I could do work that was locally in the El Paso area. That was a real hindrance to my students. It set a lot of them back, I think, a year because they could not get the data, or we had to completely switch their projects. By the fall, we were in a mode of if you can think of a creative way to do it, then do it.

We had some classes face to face, but many of them were like you could only have 30 people in an exceptionally large lecture hall. because you had a lot of social distancing and masking. I was at least able to teach face to face for one of my geophysics classes. I was able to have my labs since they were hands-on learning on how to run equipment type labs. We would meet outside, and I would teach them how to use the equipment, and even though we were outdoors, we were still masking up, but that was the reality.

The students felt that they really needed it. There was a little more face-to-face contact and they felt like they were part of a group and that they were a cohesive unit interacting with real people rather than doing everything online. I think as far as a morale booster that was a huge plus.
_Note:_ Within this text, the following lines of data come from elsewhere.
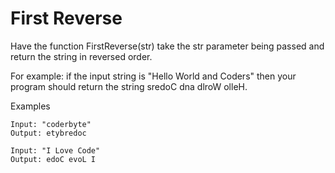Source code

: # First Reverse
Have the function FirstReverse(str) take the str parameter being passed and return the string in reversed order. 

For example: if the input string is "Hello World and Coders" then your program should return the string sredoC dna dlroW olleH.

Examples
```
Input: "coderbyte"
Output: etybredoc
```
```
Input: "I Love Code"
Output: edoC evoL I
```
I still taught geology for engineers most of the semesters through the pandemic. By that time, I had figured out that it was important to make sure that the students could interact with me. I was doing my lectures online and problem-solving sessions online. Because of the flexibility of the online world, you know I was able to do a lot with: “Hey, here is the exam. If you have questions, tell me,” and I would interact more with students. They were not afraid to ask me questions when things were online, they were amazingly comfortable about that. More so than the crunch when you are in the classroom, and you only have one hour to finish the exam.

That continued through the spring. We only had virtual classes for the fall 2020 and the spring 2021. I was also helping with the introductory geology labs. We had been developing hands on materials prior to the pandemic to do more interactive types of science with the students. Trying to move some of that to a virtual world was challenging and I just do not think that a lot of the students could handle that.

We lost a lot of students. They just powdered out partway through the semester. Just try to do creative things when you cannot meet in person. You know you cannot. You must look at pictures of rocks but try to do other things as well. For example, a lot of people have stone walls that they use to separate their houses, so we would have them go out and look at these rocks. Do these tasks. Something so they could get their hands on things.

Things started to ease up in the spring 2021. We were at least able to do some fieldwork. Then with our students, there were specific protocols. No more than X number of people in a vehicle. Windows rolled down, the whole bit. But at least some students were now able to get out in the field. By the summer, they still needed to go through some permissions, but we had in the spring put a protocol in place as to what we would do when we go to the field. If we reference that, the students could get permission to go out to the field.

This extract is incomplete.